What to do. Retype all the entries word for word, but omit the pictures.

Stored data.
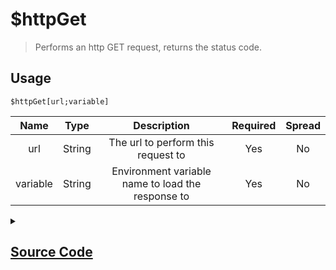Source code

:# $httpGet
> Performs an http GET request, returns the status code.
## Usage
```
$httpGet[url;variable]
```
| Name | Type | Description | Required | Spread
| :---: | :---: | :---: | :---: | :---: |
url | String | The url to perform this request to | Yes | No
variable | String | Environment variable name to load the response to | Yes | No
<details>
<summary>
    
## [Source Code](https://github.com/tryforge/ForgeScript-V2/blob/main/src/native/httpGet.ts)
    
</summary>
    
```ts
import { ArgType, NativeFunction } from "../structures/NativeFunction"
import { fetch } from "undici"
import { Return } from "../structures/Return"

export default new NativeFunction({
    name: "$httpGet",
    description: "Performs an http GET request, returns the status code.",
    args: [
        {
            name: "url",
            description: "The url to perform this request to",
            type: ArgType.String,
            rest: false,
            required: true
        },
        {
            name: "variable",
            description: "Environment variable name to load the response to",
            rest: false,
            required: true,
            type: ArgType.String
        }
    ],
    brackets: true,
    unwrap: true,
    async execute(ctx, [ url, name ]) {
        const req = await fetch(url, {
            method: "GET",
            ...ctx.http
        })

        const contentType = req.headers.get("content-type")?.split(";")[0]
        
        if (contentType === "application/json") {
            ctx.setEnvironmentKey(name, await req.json())
        } else ctx.setEnvironmentKey(name, await req.text())

        return Return.success(req.status)
    },
})
```
    
</details>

Task response.
Source code

:# $httpGet
> Performs an http GET request, returns the status code.
## Usage
```
$httpGet[url;variable]
```
| Name | Type | Description | Required | Spread
| :---: | :---: | :---: | :---: | :---: |
url | String | The url to perform this request to | Yes | No
variable | String | Environment variable name to load the response to | Yes | No
<details>
<summary>
    
## [Source Code](https://github.com/tryforge/ForgeScript-V2/blob/main/src/native/httpGet.ts)
    
</summary>
    
```ts
import { ArgType, NativeFunction } from "../structures/NativeFunction"
import { fetch } from "undici"
import { Return } from "../structures/Return"

export default new NativeFunction({
    name: "$httpGet",
    description: "Performs an http GET request, returns the status code.",
    args: [
        {
            name: "url",
            description: "The url to perform this request to",
            type: ArgType.String,
            rest: false,
            required: true
        },
        {
            name: "variable",
            description: "Environment variable name to load the response to",
            rest: false,
            required: true,
            type: ArgType.String
        }
    ],
    brackets: true,
    unwrap: true,
    async execute(ctx, [ url, name ]) {
        const req = await fetch(url, {
            method: "GET",
            ...ctx.http
        })

        const contentType = req.headers.get("content-type")?.split(";")[0]
        
        if (contentType === "application/json") {
            ctx.setEnvironmentKey(name, await req.json())
        } else ctx.setEnvironmentKey(name, await req.text())

        return Return.success(req.status)
    },
})
```
    
</details>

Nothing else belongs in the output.